Проблемы с преобразованием кода Keras в код PyTorch (формирование) - PullRequest
1 голос
/ 11 апреля 2019

У меня есть код keras, который мне нужно преобразовать в Pytorch. Я новичок в pytorch, и у меня возникли проблемы, когда я не могу понять, как вводить данные так же, как в keras. Я потратил много часов на это любые советы или помощь очень ценится.

Вот код keras, с которым я имею дело.
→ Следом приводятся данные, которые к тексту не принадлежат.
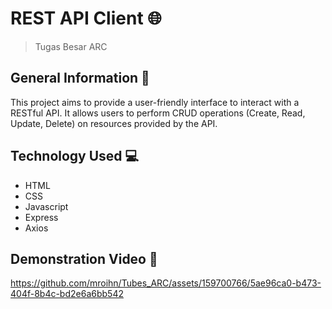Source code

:# REST API Client 🌐
>Tugas Besar ARC
## General Information :page_facing_up:
This project aims to provide a user-friendly interface to interact with a RESTful API. It allows users to perform CRUD operations (Create, Read, Update, Delete) on resources provided by the API.
## Technology Used :computer:
- HTML
- CSS
- Javascript
- Express
- Axios
## Demonstration Video 🎥
https://github.com/mroihn/Tubes_ARC/assets/159700766/5ae96ca0-b473-404f-8b4c-bd2e6a6bb542

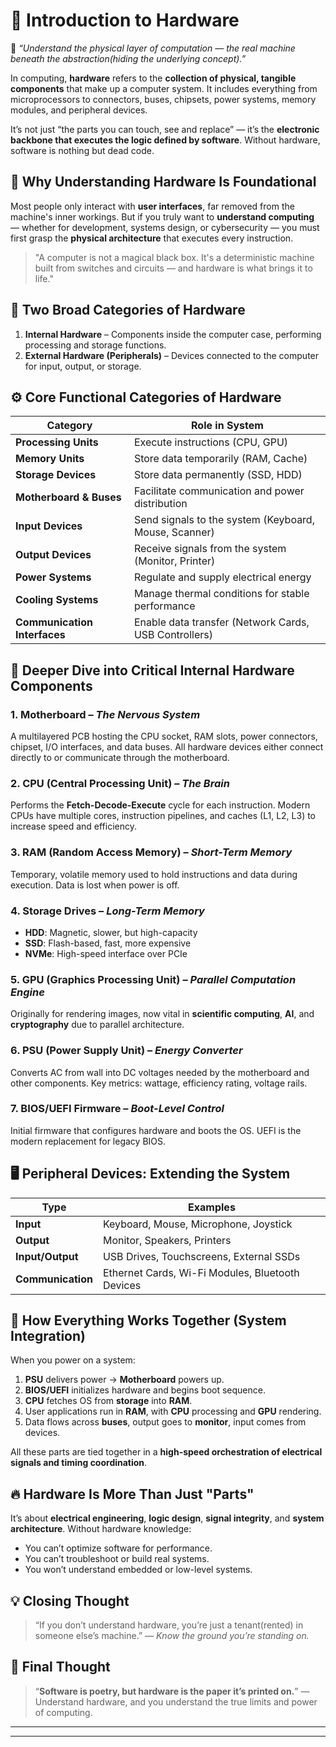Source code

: # 🧠 **Introduction to Hardware**

📌 *“Understand the physical layer of computation — the real machine beneath the abstraction(hiding the underlying concept).”*

In computing, **hardware** refers to the **collection of physical, tangible components** that make up a computer system. It includes everything from microprocessors to connectors, buses, chipsets,  power systems, memory modules, and peripheral devices.

It’s not just “the parts you can touch, see and replace” — it’s the **electronic backbone that executes the logic defined by software**. Without hardware, software is nothing but dead code.


## 🧩 **Why Understanding Hardware Is Foundational**

Most people only interact with **user interfaces**, far removed from the machine's inner workings. But if you truly want to **understand computing** — whether for development, systems design, or cybersecurity — you must first grasp the **physical architecture** that executes every instruction.

> "A computer is not a magical black box. It's a deterministic machine built from switches and circuits — and hardware is what brings it to life."


## 🔧 **Two Broad Categories of Hardware**

1. **Internal Hardware** – Components inside the computer case, performing processing and storage functions.
2. **External Hardware (Peripherals)** – Devices connected to the computer for input, output, or storage.


## ⚙️ **Core Functional Categories of Hardware**

| **Category**                 | **Role in System**                                    |
| ---------------------------- | ----------------------------------------------------- |
| **Processing Units**         | Execute instructions (CPU, GPU)                       |
| **Memory Units**             | Store data temporarily (RAM, Cache)                   |
| **Storage Devices**          | Store data permanently (SSD, HDD)                     |
| **Motherboard & Buses**      | Facilitate communication and power distribution       |
| **Input Devices**            | Send signals to the system (Keyboard, Mouse, Scanner) |
| **Output Devices**           | Receive signals from the system (Monitor, Printer)    |
| **Power Systems**            | Regulate and supply electrical energy                 |
| **Cooling Systems**          | Manage thermal conditions for stable performance      |
| **Communication Interfaces** | Enable data transfer (Network Cards, USB Controllers) |


## 🧠 **Deeper Dive into Critical Internal Hardware Components**

### 1. **Motherboard** – *The Nervous System*

A multilayered PCB hosting the CPU socket, RAM slots, power connectors, chipset, I/O interfaces, and data buses. All hardware devices either connect directly to or communicate through the motherboard.

### 2. **CPU (Central Processing Unit)** – *The Brain*

Performs the **Fetch-Decode-Execute** cycle for each instruction. Modern CPUs have multiple cores, instruction pipelines, and caches (L1, L2, L3) to increase speed and efficiency.

### 3. **RAM (Random Access Memory)** – *Short-Term Memory*

Temporary, volatile memory used to hold instructions and data during execution. Data is lost when power is off.

### 4. **Storage Drives** – *Long-Term Memory*

* **HDD**: Magnetic, slower, but high-capacity
* **SSD**: Flash-based, fast, more expensive
* **NVMe**: High-speed interface over PCIe

### 5. **GPU (Graphics Processing Unit)** – *Parallel Computation Engine*

Originally for rendering images, now vital in **scientific computing**, **AI**, and **cryptography** due to parallel architecture.

### 6. **PSU (Power Supply Unit)** – *Energy Converter*

Converts AC from wall into DC voltages needed by the motherboard and other components. Key metrics: wattage, efficiency rating, voltage rails.

### 7. **BIOS/UEFI Firmware** – *Boot-Level Control*

Initial firmware that configures hardware and boots the OS. UEFI is the modern replacement for legacy BIOS.


## 🖥️ **Peripheral Devices: Extending the System**

| **Type**          | **Examples**                                     |
| ----------------- | ------------------------------------------------ |
| **Input**         | Keyboard, Mouse, Microphone, Joystick            |
| **Output**        | Monitor, Speakers, Printers                      |
| **Input/Output**  | USB Drives, Touchscreens, External SSDs          |
| **Communication** | Ethernet Cards, Wi-Fi Modules, Bluetooth Devices |


## 🧬 **How Everything Works Together (System Integration)**

When you power on a system:

1. **PSU** delivers power → **Motherboard** powers up.
2. **BIOS/UEFI** initializes hardware and begins boot sequence.
3. **CPU** fetches OS from **storage** into **RAM**.
4. User applications run in **RAM**, with **CPU** processing and **GPU** rendering.
5. Data flows across **buses**, output goes to **monitor**, input comes from devices.

All these parts are tied together in a **high-speed orchestration of electrical signals and timing coordination**.


## 🔥 **Hardware Is More Than Just "Parts"**

It’s about **electrical engineering**, **logic design**, **signal integrity**, and **system architecture**. Without hardware knowledge:

* You can’t optimize software for performance.
* You can’t troubleshoot or build real systems.
* You won’t understand embedded or low-level systems.


## 💡 **Closing Thought**

> “If you don’t understand hardware, you’re just a tenant(rented) in someone else’s machine.”
> — *Know the ground you’re standing on.*

## 🧩 **Final Thought**

> “**Software is poetry, but hardware is the paper it’s printed on.**” — Understand hardware, and you understand the true limits and power of computing.

---

___
<!-- # **`2. Elements being used to build Hardware Components`**
___

# **`3. Underlying Concept of Computer System`**
___

# **`4. Main Components and their workflow outline.`**
___

# **`5. Main Components and their microscopics view.`**
___ -->
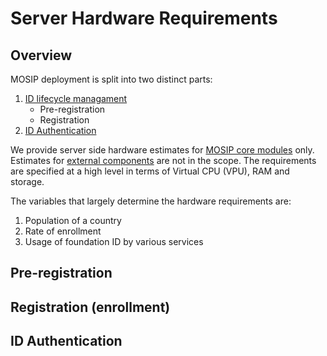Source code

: # Server Hardware Requirements

## Overview
MOSIP deployment is split into two distinct parts:
1. [ID lifecycle managament](id-lifecycle-management.md)
   * Pre-registration
   * Registration
2. [ID Authentication](id-authentication.md)

We provide server side hardware estimates for [MOSIP core modules](https://github.com/mosip/mosip-infra/tree/1.2.0-rc2/deployment/v3/mosip) only. Estimates for [external components](https://github.com/mosip/mosip-infra/tree/1.2.0-rc2/deployment/v3/external) are not in the scope.  The requirements are specified at a high level in terms  of Virtual CPU (VPU), RAM and storage.

The variables that largely determine the hardware requirements are:
1. Population of a country
1. Rate of enrollment
1. Usage of foundation ID by various services

## Pre-registration

## Registration (enrollment)



## ID Authentication



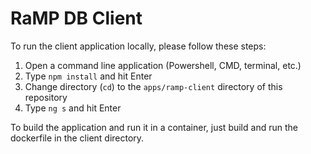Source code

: # RaMP DB Client

To run the client application locally, please follow these steps:

1. Open a command line application (Powershell, CMD, terminal, etc.)
2. Type `npm install` and hit Enter
3. Change directory (`cd`) to the `apps/ramp-client` directory of this repository
4. Type `ng s` and hit Enter

To build the application and run it in a container, just build and run the dockerfile in the client directory.
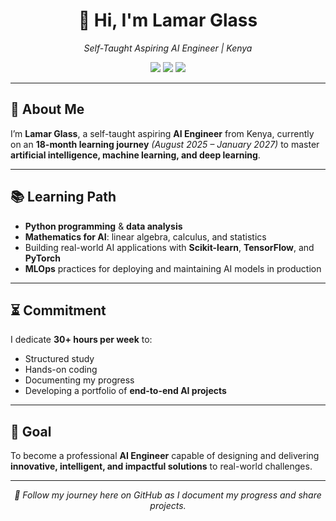 <!-- Banner Section -->
<div align="center">
  <h1>👋 Hi, I'm <strong>Lamar Glass</strong></h1>
  <p><em>Self-Taught Aspiring AI Engineer | Kenya</em></p>
  
  <img src="https://img.shields.io/badge/AI%20Engineering-In%20Progress-blue?style=for-the-badge" />
  <img src="https://img.shields.io/badge/Learning%20Hours-30%2B%2Fweek-brightgreen?style=for-the-badge" />
  <img src="https://img.shields.io/badge/Coding%20Since-2025-orange?style=for-the-badge" />
</div>

---

## 📖 About Me
I’m **Lamar Glass**, a self-taught aspiring **AI Engineer** from Kenya, currently on an **18-month learning journey** *(August 2025 – January 2027)* to master **artificial intelligence, machine learning, and deep learning**.

---

## 📚 Learning Path
- **Python programming** & **data analysis**
- **Mathematics for AI**: linear algebra, calculus, and statistics
- Building real-world AI applications with **Scikit-learn**, **TensorFlow**, and **PyTorch**
- **MLOps** practices for deploying and maintaining AI models in production

---

## ⏳ Commitment
I dedicate **30+ hours per week** to:
- Structured study
- Hands-on coding
- Documenting my progress
- Developing a portfolio of **end-to-end AI projects**

---

## 🎯 Goal
To become a professional **AI Engineer** capable of designing and delivering **innovative, intelligent, and impactful solutions** to real-world challenges.

---

<div align="center">
  <i>📌 Follow my journey here on GitHub as I document my progress and share projects.</i>
</div>
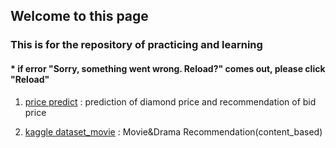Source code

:## Welcome to this page

### This is for the repository of practicing and learning
####  * if error "Sorry, something went wrong. Reload?" comes out, please click "Reload"

1. [price predict](https://github.com/tododata101/tododata101.github.io/tree/master/pythoncode/project_learn/udacity) 
: prediction of diamond price and recommendation of bid price 

2. [kaggle dataset_movie](https://github.com/tododata101/tododata101.github.io/tree/master/pythoncode/project_learn/Kaggle)
: Movie&Drama Recommendation(content_based)
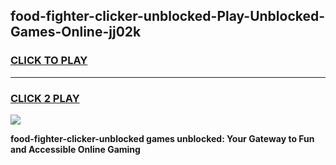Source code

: 
## food-fighter-clicker-unblocked-Play-Unblocked-Games-Online-jj02k
<h3>
<a href="https://premium76.site?title=food-fighter-clicker-unblocked&ref=25A">CLICK TO PLAY</a></h3>
<hr>

<h3>
<a href="https://premium76.site?title=food-fighter-clicker-unblocked&ref=25A">CLICK 2 PLAY</a>
  
</h3>

<a href="https://premium76.site?title=food-fighter-clicker-unblocked&ref=25A"><img src="https://clearcache.store/games.png"></a>


**food-fighter-clicker-unblocked games unblocked: Your Gateway to Fun and Accessible Online Gaming**
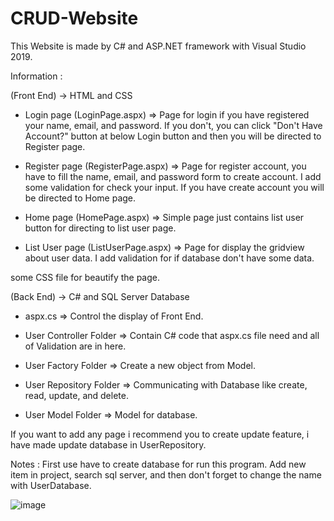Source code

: # CRUD-Website
This Website is made by C# and ASP.NET framework with Visual Studio 2019.

Information :

(Front End) -> HTML and CSS

- Login page (LoginPage.aspx)        => Page for login if you have registered your name, email, and password. If you don't, 
you can click "Don't Have Account?" button at below Login button and then you will be directed to Register page.

- Register page (RegisterPage.aspx)  => Page for register account, you have to fill the name, email, and password form to create
account. I add some validation for check your input. If you have create account you will be directed to Home page.

- Home page (HomePage.aspx)          => Simple page just contains list user button for directing to list user page.

- List User page (ListUserPage.aspx) => Page for display the gridview about user data. I add validation for if database don't have 
some data. 

some CSS file for beautify the page.

(Back End) -> C# and SQL Server Database

- aspx.cs                             => Control the display of Front End. 

- User Controller Folder              => Contain C# code that aspx.cs file need and all of Validation are in here.

- User Factory Folder                 => Create a new object from Model.

- User Repository Folder              => Communicating with Database like create, read, update, and delete. 

- User Model Folder                   => Model for database.

If you want to add any page i recommend you to create update feature, i have made update database in UserRepository. 

Notes : First use have to create database for run this program.
Add new item in project, search sql server, and then don't forget to change the name with UserDatabase. 

![image](https://user-images.githubusercontent.com/113107463/229275402-04abcc2c-1a7a-4827-9b4c-1bb7a287db49.png)



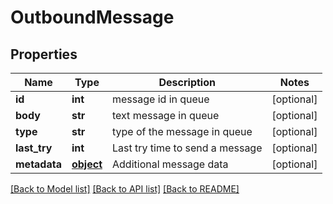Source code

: # OutboundMessage

## Properties
Name | Type | Description | Notes
------------ | ------------- | ------------- | -------------
**id** | **int** | message id in queue | [optional] 
**body** | **str** | text message in queue | [optional] 
**type** | **str** | type of the message in queue | [optional] 
**last_try** | **int** | Last try time to send a message | [optional] 
**metadata** | [**object**](.md) | Additional message data | [optional] 

[[Back to Model list]](../README.md#documentation-for-models) [[Back to API list]](../README.md#documentation-for-api-endpoints) [[Back to README]](../README.md)


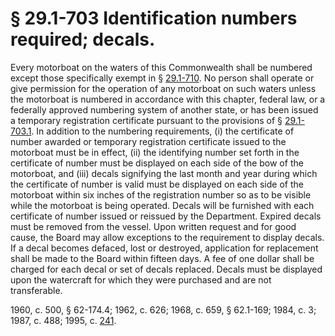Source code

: # § 29.1-703 Identification numbers required; decals.

<p>Every motorboat on the waters of this Commonwealth shall be numbered except those specifically exempt in § <a href='http://law.lis.virginia.gov/vacode/29.1-710/'>29.1-710</a>. No person shall operate or give permission for the operation of any motorboat on such waters unless the motorboat is numbered in accordance with this chapter, federal law, or a federally approved numbering system of another state, or has been issued a temporary registration certificate pursuant to the provisions of § <a href='http://law.lis.virginia.gov/vacode/29.1-703.1/'>29.1-703.1</a>. In addition to the numbering requirements, (i) the certificate of number awarded or temporary registration certificate issued to the motorboat must be in effect, (ii) the identifying number set forth in the certificate of number must be displayed on each side of the bow of the motorboat, and (iii) decals signifying the last month and year during which the certificate of number is valid must be displayed on each side of the motorboat within six inches of the registration number so as to be visible while the motorboat is being operated. Decals will be furnished with each certificate of number issued or reissued by the Department. Expired decals must be removed from the vessel. Upon written request and for good cause, the Board may allow exceptions to the requirement to display decals. If a decal becomes defaced, lost or destroyed, application for replacement shall be made to the Board within fifteen days. A fee of one dollar shall be charged for each decal or set of decals replaced. Decals must be displayed upon the watercraft for which they were purchased and are not transferable.</p><p>1960, c. 500, § 62-174.4; 1962, c. 626; 1968, c. 659, § 62.1-169; 1984, c. 3; 1987, c. 488; 1995, c. <a href='http://lis.virginia.gov/cgi-bin/legp604.exe?951+ful+CHAP0241'>241</a>.</p>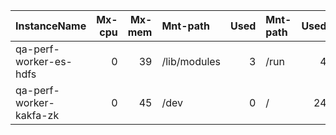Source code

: | InstanceName            |   Mx-cpu |   Mx-mem | Mnt-path     |   Used | Mnt-path   |   Used | Mnt-path   |   Used |
|:------------------------|---------:|---------:|:-------------|-------:|:-----------|-------:|:-----------|-------:|
| qa-perf-worker-es-hdfs  |        0 |       39 | /lib/modules |      3 | /run       |      4 | /          |     25 |
| qa-perf-worker-kakfa-zk |        0 |       45 | /dev         |      0 | /          |     24 |            |        |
Форма ввода (5000,1)

    def build(input_shape, classes):
        model = Sequential()

        filter_num = ['None',32,64,128,256]
        kernel_size = ['None',8,8,8,8]
        conv_stride_size = ['None',1,1,1,1]
        pool_stride_size = ['None',4,4,4,4]
        pool_size = ['None',8,8,8,8]


        # Block1
        model.add(Conv1D(filters=filter_num[1], kernel_size=kernel_size[1], input_shape=input_shape,
                         strides=conv_stride_size[1], padding='same',
                         name='block1_conv1'))
        model.add(BatchNormalization(axis=-1))
        model.add(ELU(alpha=1.0, name='block1_adv_act1'))
        model.add(Conv1D(filters=filter_num[1], kernel_size=kernel_size[1],
                         strides=conv_stride_size[1], padding='same',
                         name='block1_conv2'))
        model.add(BatchNormalization(axis=-1))
        model.add(ELU(alpha=1.0, name='block1_adv_act2'))
        model.add(MaxPooling1D(pool_size=pool_size[1], strides=pool_stride_size[1],
                               padding='same', name='block1_pool'))
        model.add(Dropout(0.1, name='block1_dropout'))



        # Block 2
        model.add(Conv1D(filters=filter_num[2], kernel_size=kernel_size[2],
                         strides=conv_stride_size[2], padding='same',
                         name='block2_conv1'))
        model.add(BatchNormalization())
        model.add(Activation('relu', name='block2_act1'))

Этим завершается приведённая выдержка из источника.